Source data
------------------------
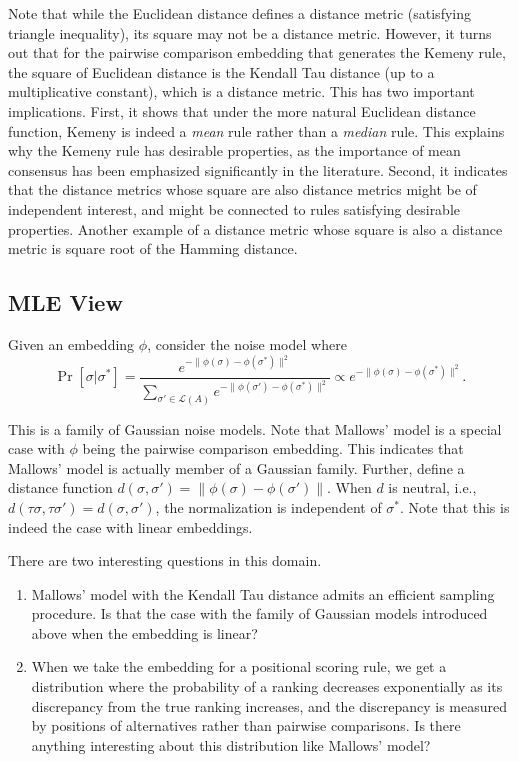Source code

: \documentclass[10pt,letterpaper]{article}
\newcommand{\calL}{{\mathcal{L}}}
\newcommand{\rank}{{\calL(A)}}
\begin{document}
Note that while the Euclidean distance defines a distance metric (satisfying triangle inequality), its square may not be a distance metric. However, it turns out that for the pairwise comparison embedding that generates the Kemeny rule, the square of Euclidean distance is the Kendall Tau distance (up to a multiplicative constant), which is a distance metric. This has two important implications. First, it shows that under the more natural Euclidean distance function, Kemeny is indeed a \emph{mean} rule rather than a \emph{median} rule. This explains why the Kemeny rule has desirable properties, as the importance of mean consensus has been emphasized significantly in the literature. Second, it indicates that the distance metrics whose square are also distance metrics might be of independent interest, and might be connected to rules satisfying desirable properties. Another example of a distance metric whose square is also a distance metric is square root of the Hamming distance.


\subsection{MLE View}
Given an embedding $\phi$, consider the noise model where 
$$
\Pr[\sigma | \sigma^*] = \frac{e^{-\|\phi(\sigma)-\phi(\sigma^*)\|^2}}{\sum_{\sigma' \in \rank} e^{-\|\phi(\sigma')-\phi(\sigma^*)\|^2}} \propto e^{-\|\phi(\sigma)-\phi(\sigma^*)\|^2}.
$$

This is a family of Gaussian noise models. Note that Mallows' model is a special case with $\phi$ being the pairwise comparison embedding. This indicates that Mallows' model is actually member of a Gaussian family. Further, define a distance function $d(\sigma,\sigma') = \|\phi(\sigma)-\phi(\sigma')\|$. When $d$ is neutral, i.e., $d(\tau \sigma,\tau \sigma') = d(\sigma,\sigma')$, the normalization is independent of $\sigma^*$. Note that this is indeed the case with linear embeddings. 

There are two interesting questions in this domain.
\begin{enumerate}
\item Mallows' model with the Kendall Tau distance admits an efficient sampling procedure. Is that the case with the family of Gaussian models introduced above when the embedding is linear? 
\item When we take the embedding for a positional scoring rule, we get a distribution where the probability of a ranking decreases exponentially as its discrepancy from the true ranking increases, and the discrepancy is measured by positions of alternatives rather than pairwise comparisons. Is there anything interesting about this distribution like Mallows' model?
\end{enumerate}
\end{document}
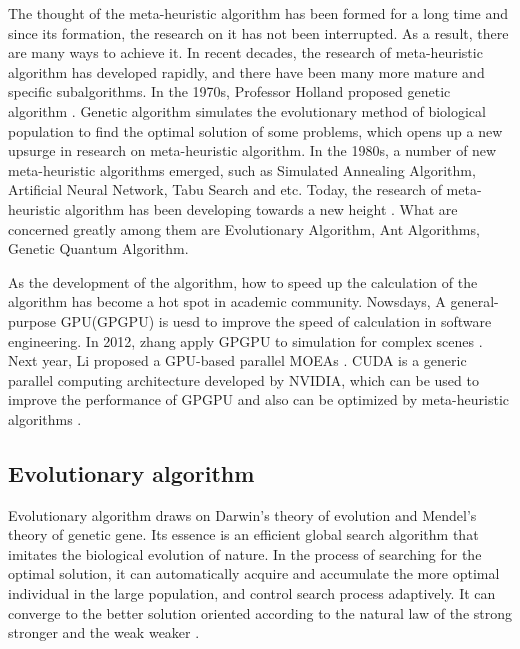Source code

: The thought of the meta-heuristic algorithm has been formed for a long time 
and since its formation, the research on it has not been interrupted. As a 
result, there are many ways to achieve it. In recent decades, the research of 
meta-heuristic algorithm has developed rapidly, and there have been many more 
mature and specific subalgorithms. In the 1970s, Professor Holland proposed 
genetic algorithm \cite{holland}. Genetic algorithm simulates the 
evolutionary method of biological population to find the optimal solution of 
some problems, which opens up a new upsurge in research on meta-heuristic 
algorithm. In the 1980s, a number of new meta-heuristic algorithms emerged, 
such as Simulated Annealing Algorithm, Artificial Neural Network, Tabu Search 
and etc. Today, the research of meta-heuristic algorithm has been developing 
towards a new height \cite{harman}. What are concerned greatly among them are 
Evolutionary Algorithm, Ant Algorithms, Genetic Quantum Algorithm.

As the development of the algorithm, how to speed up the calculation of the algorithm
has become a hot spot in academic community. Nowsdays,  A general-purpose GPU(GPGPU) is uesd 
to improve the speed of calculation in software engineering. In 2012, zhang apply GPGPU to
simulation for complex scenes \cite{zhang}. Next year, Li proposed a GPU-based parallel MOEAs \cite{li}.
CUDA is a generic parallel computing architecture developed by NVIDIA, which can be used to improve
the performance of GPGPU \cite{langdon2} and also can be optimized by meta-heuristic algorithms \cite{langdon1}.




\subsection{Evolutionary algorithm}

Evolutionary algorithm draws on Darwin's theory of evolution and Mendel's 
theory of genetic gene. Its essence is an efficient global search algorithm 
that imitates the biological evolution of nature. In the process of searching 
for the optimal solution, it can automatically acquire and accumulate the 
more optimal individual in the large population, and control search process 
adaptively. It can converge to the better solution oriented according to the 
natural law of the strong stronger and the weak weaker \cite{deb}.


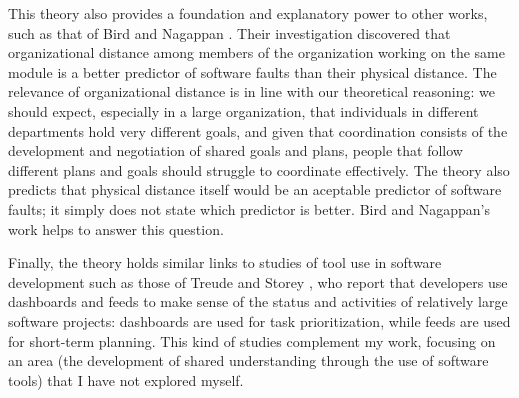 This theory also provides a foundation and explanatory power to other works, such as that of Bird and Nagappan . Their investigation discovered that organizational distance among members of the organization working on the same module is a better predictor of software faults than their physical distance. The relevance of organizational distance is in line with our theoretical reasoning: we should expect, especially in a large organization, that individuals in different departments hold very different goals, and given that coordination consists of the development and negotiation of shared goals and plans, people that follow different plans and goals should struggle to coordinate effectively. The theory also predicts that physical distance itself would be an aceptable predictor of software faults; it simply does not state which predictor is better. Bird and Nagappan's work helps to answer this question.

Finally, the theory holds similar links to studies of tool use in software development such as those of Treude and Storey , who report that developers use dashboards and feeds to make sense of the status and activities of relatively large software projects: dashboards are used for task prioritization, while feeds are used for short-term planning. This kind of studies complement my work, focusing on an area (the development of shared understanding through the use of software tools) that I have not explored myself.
------------------------
# EXERCISE AIM
Copy out every entry above word for word; omit the images.

# EXERCISE RESPONSE
Source code

: \documentclass[10pt,letterpaper]{article}
\newcommand{\calL}{{\mathcal{L}}}
\newcommand{\rank}{{\calL(A)}}
\begin{document}
Note that while the Euclidean distance defines a distance metric (satisfying triangle inequality), its square may not be a distance metric. However, it turns out that for the pairwise comparison embedding that generates the Kemeny rule, the square of Euclidean distance is the Kendall Tau distance (up to a multiplicative constant), which is a distance metric. This has two important implications. First, it shows that under the more natural Euclidean distance function, Kemeny is indeed a \emph{mean} rule rather than a \emph{median} rule. This explains why the Kemeny rule has desirable properties, as the importance of mean consensus has been emphasized significantly in the literature. Second, it indicates that the distance metrics whose square are also distance metrics might be of independent interest, and might be connected to rules satisfying desirable properties. Another example of a distance metric whose square is also a distance metric is square root of the Hamming distance.


\subsection{MLE View}
Given an embedding $\phi$, consider the noise model where 
$$
\Pr[\sigma | \sigma^*] = \frac{e^{-\|\phi(\sigma)-\phi(\sigma^*)\|^2}}{\sum_{\sigma' \in \rank} e^{-\|\phi(\sigma')-\phi(\sigma^*)\|^2}} \propto e^{-\|\phi(\sigma)-\phi(\sigma^*)\|^2}.
$$

This is a family of Gaussian noise models. Note that Mallows' model is a special case with $\phi$ being the pairwise comparison embedding. This indicates that Mallows' model is actually member of a Gaussian family. Further, define a distance function $d(\sigma,\sigma') = \|\phi(\sigma)-\phi(\sigma')\|$. When $d$ is neutral, i.e., $d(\tau \sigma,\tau \sigma') = d(\sigma,\sigma')$, the normalization is independent of $\sigma^*$. Note that this is indeed the case with linear embeddings. 

There are two interesting questions in this domain.
\begin{enumerate}
\item Mallows' model with the Kendall Tau distance admits an efficient sampling procedure. Is that the case with the family of Gaussian models introduced above when the embedding is linear? 
\item When we take the embedding for a positional scoring rule, we get a distribution where the probability of a ranking decreases exponentially as its discrepancy from the true ranking increases, and the discrepancy is measured by positions of alternatives rather than pairwise comparisons. Is there anything interesting about this distribution like Mallows' model?
\end{enumerate}
\end{document}
Source code

: The thought of the meta-heuristic algorithm has been formed for a long time 
and since its formation, the research on it has not been interrupted. As a 
result, there are many ways to achieve it. In recent decades, the research of 
meta-heuristic algorithm has developed rapidly, and there have been many more 
mature and specific subalgorithms. In the 1970s, Professor Holland proposed 
genetic algorithm \cite{holland}. Genetic algorithm simulates the 
evolutionary method of biological population to find the optimal solution of 
some problems, which opens up a new upsurge in research on meta-heuristic 
algorithm. In the 1980s, a number of new meta-heuristic algorithms emerged, 
such as Simulated Annealing Algorithm, Artificial Neural Network, Tabu Search 
and etc. Today, the research of meta-heuristic algorithm has been developing 
towards a new height \cite{harman}. What are concerned greatly among them are 
Evolutionary Algorithm, Ant Algorithms, Genetic Quantum Algorithm.

As the development of the algorithm, how to speed up the calculation of the algorithm
has become a hot spot in academic community. Nowsdays,  A general-purpose GPU(GPGPU) is uesd 
to improve the speed of calculation in software engineering. In 2012, zhang apply GPGPU to
simulation for complex scenes \cite{zhang}. Next year, Li proposed a GPU-based parallel MOEAs \cite{li}.
CUDA is a generic parallel computing architecture developed by NVIDIA, which can be used to improve
the performance of GPGPU \cite{langdon2} and also can be optimized by meta-heuristic algorithms \cite{langdon1}.




\subsection{Evolutionary algorithm}

Evolutionary algorithm draws on Darwin's theory of evolution and Mendel's 
theory of genetic gene. Its essence is an efficient global search algorithm 
that imitates the biological evolution of nature. In the process of searching 
for the optimal solution, it can automatically acquire and accumulate the 
more optimal individual in the large population, and control search process 
adaptively. It can converge to the better solution oriented according to the 
natural law of the strong stronger and the weak weaker \cite{deb}.


 This theory also provides a foundation and explanatory power to other works, such as that of Bird and Nagappan . Their investigation discovered that organizational distance among members of the organization working on the same module is a better predictor of software faults than their physical distance. The relevance of organizational distance is in line with our theoretical reasoning: we should expect, especially in a large organization, that individuals in different departments hold very different goals, and given that coordination consists of the development and negotiation of shared goals and plans, people that follow different plans and goals should struggle to coordinate effectively. The theory also predicts that physical distance itself would be an aceptable predictor of software faults; it simply does not state which predictor is better. Bird and Nagappan's work helps to answer this question.

Finally, the theory holds similar links to studies of tool use in software development such as those of Treude and Storey , who report that developers use dashboards and feeds to make sense of the status and activities of relatively large software projects: dashboards are used for task prioritization, while feeds are used for short-term planning. This kind of studies complement my work, focusing on an area (the development of shared understanding through the use of software tools) that I have not explored myself.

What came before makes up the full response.